◆ Work request: With the first line below as the start and the line containing "interchain asset-agnostic privacy" as the end, copy every line between them exactly, ends included.
▼
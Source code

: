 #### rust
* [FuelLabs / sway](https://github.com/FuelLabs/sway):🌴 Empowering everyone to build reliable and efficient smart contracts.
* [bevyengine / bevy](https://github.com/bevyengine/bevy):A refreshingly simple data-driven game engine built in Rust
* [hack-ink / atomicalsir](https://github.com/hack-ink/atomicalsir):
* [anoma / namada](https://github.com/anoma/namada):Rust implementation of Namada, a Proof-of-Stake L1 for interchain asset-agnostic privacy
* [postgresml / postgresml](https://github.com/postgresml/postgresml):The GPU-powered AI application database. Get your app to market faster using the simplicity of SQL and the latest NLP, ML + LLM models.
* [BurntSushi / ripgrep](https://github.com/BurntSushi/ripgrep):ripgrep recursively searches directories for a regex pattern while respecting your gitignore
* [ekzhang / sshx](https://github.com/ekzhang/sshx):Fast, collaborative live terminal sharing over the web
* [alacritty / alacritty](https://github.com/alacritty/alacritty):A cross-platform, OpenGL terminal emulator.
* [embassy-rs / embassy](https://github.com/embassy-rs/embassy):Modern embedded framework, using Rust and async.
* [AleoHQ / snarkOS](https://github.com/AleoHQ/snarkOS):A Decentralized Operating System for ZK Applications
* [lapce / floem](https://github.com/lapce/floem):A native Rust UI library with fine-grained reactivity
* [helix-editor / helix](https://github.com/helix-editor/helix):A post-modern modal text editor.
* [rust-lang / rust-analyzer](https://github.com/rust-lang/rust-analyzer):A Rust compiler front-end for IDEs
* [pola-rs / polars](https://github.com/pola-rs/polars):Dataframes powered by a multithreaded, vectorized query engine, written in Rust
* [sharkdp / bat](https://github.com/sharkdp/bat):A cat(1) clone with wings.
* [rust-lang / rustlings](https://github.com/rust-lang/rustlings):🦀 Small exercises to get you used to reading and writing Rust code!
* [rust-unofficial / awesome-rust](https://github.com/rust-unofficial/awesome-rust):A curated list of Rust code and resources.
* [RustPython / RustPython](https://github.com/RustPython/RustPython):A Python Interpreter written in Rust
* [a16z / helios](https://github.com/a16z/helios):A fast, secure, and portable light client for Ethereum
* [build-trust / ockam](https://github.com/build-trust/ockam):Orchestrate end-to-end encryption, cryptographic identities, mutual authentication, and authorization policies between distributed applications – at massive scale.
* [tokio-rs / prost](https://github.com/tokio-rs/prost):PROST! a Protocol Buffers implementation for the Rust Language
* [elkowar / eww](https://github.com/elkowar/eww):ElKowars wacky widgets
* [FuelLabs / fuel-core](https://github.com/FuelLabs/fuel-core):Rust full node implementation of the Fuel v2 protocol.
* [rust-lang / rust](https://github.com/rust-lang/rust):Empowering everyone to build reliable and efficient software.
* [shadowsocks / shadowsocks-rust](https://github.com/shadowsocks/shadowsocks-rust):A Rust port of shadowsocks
▲
◆ Final answer:
Source code

: #### rust
* [FuelLabs / sway](https://github.com/FuelLabs/sway):🌴 Empowering everyone to build reliable and efficient smart contracts.
* [bevyengine / bevy](https://github.com/bevyengine/bevy):A refreshingly simple data-driven game engine built in Rust
* [hack-ink / atomicalsir](https://github.com/hack-ink/atomicalsir):
* [anoma / namada](https://github.com/anoma/namada):Rust implementation of Namada, a Proof-of-Stake L1 for interchain asset-agnostic privacy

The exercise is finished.